[Sorry, I've just subscribed, having been thrown a link to this 
discussion by a friend, apologies for breaking the thread]

Hello!

        I've been pointed to a couple of recent posts discussing Project 
Gutenberg texts in Plucker format. I'm working with PG on this stuff, 
and would rather like to chuck some info into the mix about where we're 
going with format conversion.

        Historically, PG texts are in pretty bad shape. The plain-text format 
is inconsistent and lossy, and needs to be cleaned up. The general 
consensus (not without its detractors, but PG does rather tend to work 
like that :-\) is that in the long term, we're moving to storing all 
the texts marked up in XML, probably some variant of TEI. This would 
then be automatically converted to all manner of different formats, 
using XSL transforms and/or other programmatic means.

        However, we're being terribly slow and disorganised about getting going 
with this project, and however fast we are, it will take non-trivial 
amounts of time to convert the entire archive to this format. So it's 
still very worthwhile looking at a solution which can cope with the 
text (and a few HTML) files in their current state.

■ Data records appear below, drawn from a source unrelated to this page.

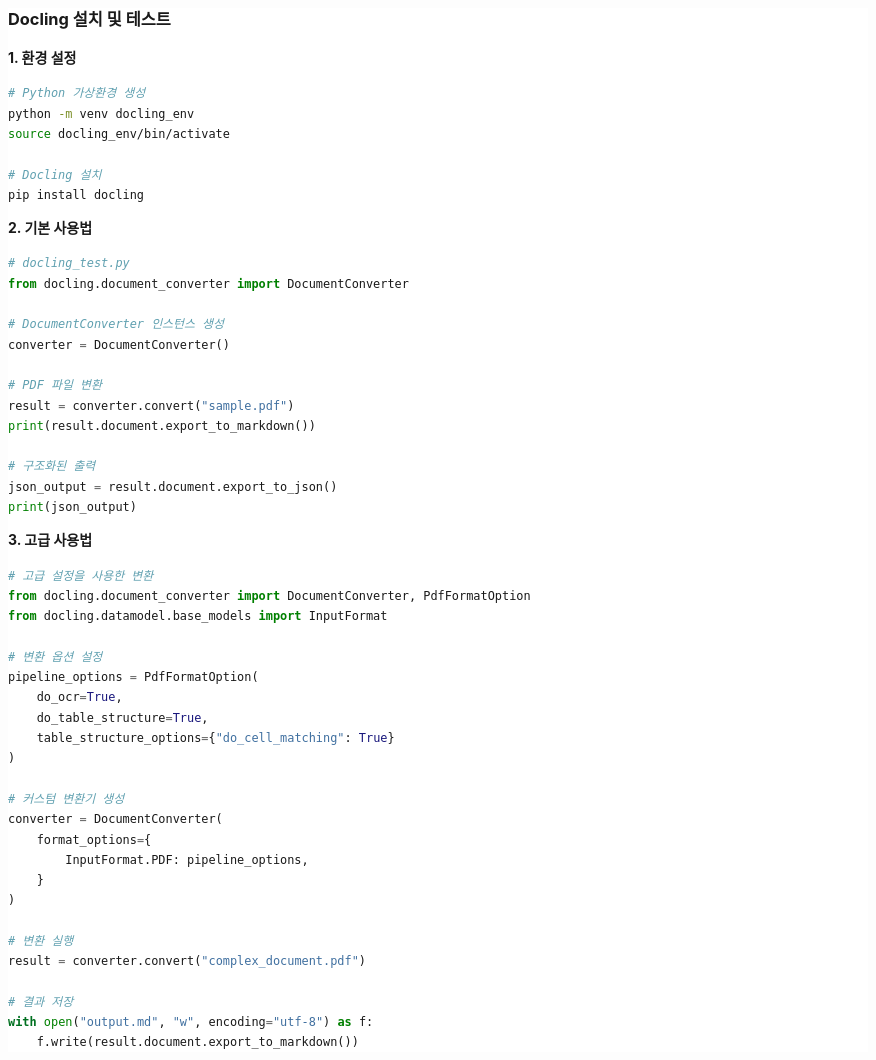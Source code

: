 ### Docling 설치 및 테스트

**1. 환경 설정**
```bash
# Python 가상환경 생성
python -m venv docling_env
source docling_env/bin/activate

# Docling 설치
pip install docling
```

**2. 기본 사용법**
```python
# docling_test.py
from docling.document_converter import DocumentConverter

# DocumentConverter 인스턴스 생성
converter = DocumentConverter()

# PDF 파일 변환
result = converter.convert("sample.pdf")
print(result.document.export_to_markdown())

# 구조화된 출력
json_output = result.document.export_to_json()
print(json_output)
```

**3. 고급 사용법**
```python
# 고급 설정을 사용한 변환
from docling.document_converter import DocumentConverter, PdfFormatOption
from docling.datamodel.base_models import InputFormat

# 변환 옵션 설정
pipeline_options = PdfFormatOption(
    do_ocr=True,
    do_table_structure=True,
    table_structure_options={"do_cell_matching": True}
)

# 커스텀 변환기 생성
converter = DocumentConverter(
    format_options={
        InputFormat.PDF: pipeline_options,
    }
)

# 변환 실행
result = converter.convert("complex_document.pdf")

# 결과 저장
with open("output.md", "w", encoding="utf-8") as f:
    f.write(result.document.export_to_markdown())
```
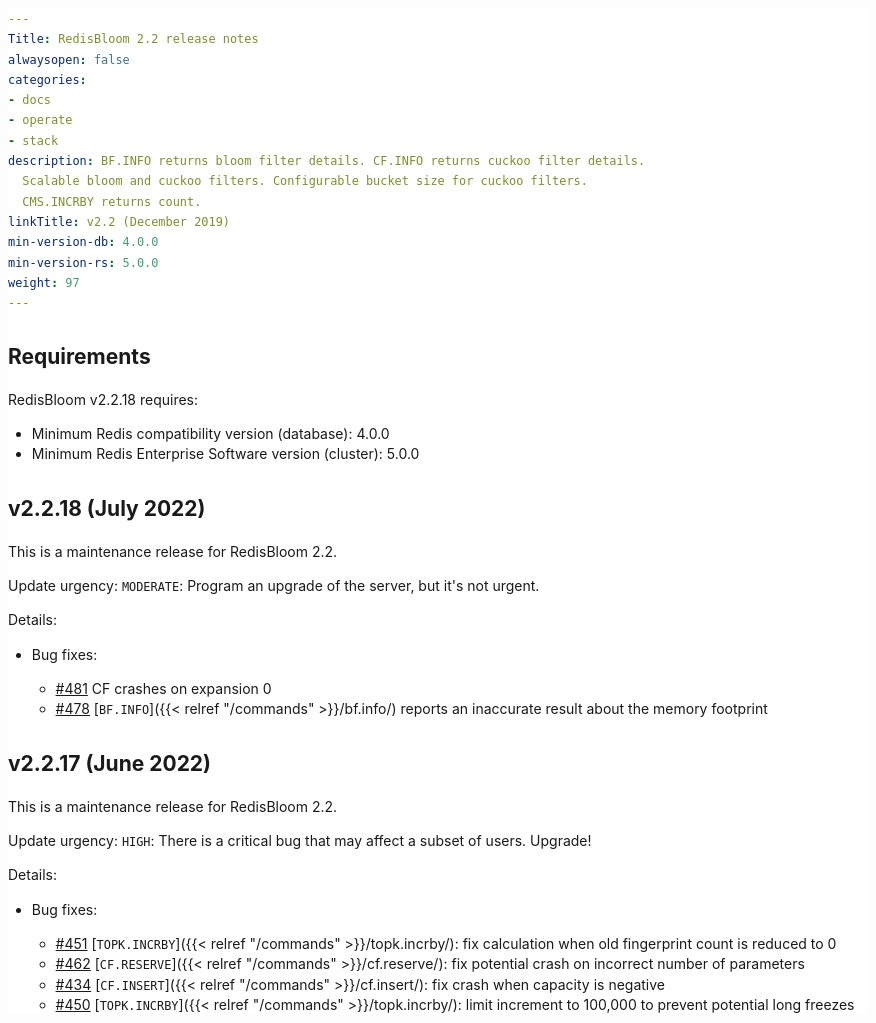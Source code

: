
 ```yaml
---
Title: RedisBloom 2.2 release notes
alwaysopen: false
categories:
- docs
- operate
- stack
description: BF.INFO returns bloom filter details. CF.INFO returns cuckoo filter details.
  Scalable bloom and cuckoo filters. Configurable bucket size for cuckoo filters.
  CMS.INCRBY returns count.
linkTitle: v2.2 (December 2019)
min-version-db: 4.0.0
min-version-rs: 5.0.0
weight: 97
---
```

## Requirements

RedisBloom v2.2.18 requires:

- Minimum Redis compatibility version (database): 4.0.0
- Minimum Redis Enterprise Software version (cluster): 5.0.0

## v2.2.18 (July 2022)

This is a maintenance release for RedisBloom 2.2.

Update urgency: `MODERATE`: Program an upgrade of the server, but it's not urgent.

Details:

- Bug fixes:

    - [#481](https://github.com/RedisBloom/RedisBloom/issues/481) CF crashes on expansion 0
    - [#478](https://github.com/RedisBloom/RedisBloom/pull/478) [`BF.INFO`]({{< relref "/commands" >}}/bf.info/) reports an inaccurate result about the memory footprint

## v2.2.17 (June 2022)

This is a maintenance release for RedisBloom 2.2.

Update urgency: `HIGH`: There is a critical bug that may affect a subset of users. Upgrade!

Details:

- Bug fixes:

    - [#451](https://github.com/RedisBloom/RedisBloom/pull/451) [`TOPK.INCRBY`]({{< relref "/commands" >}}/topk.incrby/): fix calculation when old fingerprint count is reduced to 0
    - [#462](https://github.com/RedisBloom/RedisBloom/pull/462) [`CF.RESERVE`]({{< relref "/commands" >}}/cf.reserve/): fix potential crash on incorrect number of parameters
    - [#434](https://github.com/RedisBloom/RedisBloom/pull/434) [`CF.INSERT`]({{< relref "/commands" >}}/cf.insert/): fix crash when capacity is negative
    - [#450](https://github.com/RedisBloom/RedisBloom/pull/450) [`TOPK.INCRBY`]({{< relref "/commands" >}}/topk.incrby/): limit increment to 100,000 to prevent potential long freezes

        I've constructed a generalised framework for format conversion, which 
can manage both lossless (from an XML master) and lossless 
(heuristics-based) transformations, of which there are demos on the PG 
site. I'm currently re-setting it up, so if there are one or two things 
which are thoroughly broken (as opposed to ordinary bugs and 
deficiencies, of which there are quite a few too), I do apologise. I 
was wondering if I could take a peek at the conversion tools some of 
you have been using, and see if it's possible to work them in as a 
filter for this system. Are they publically available?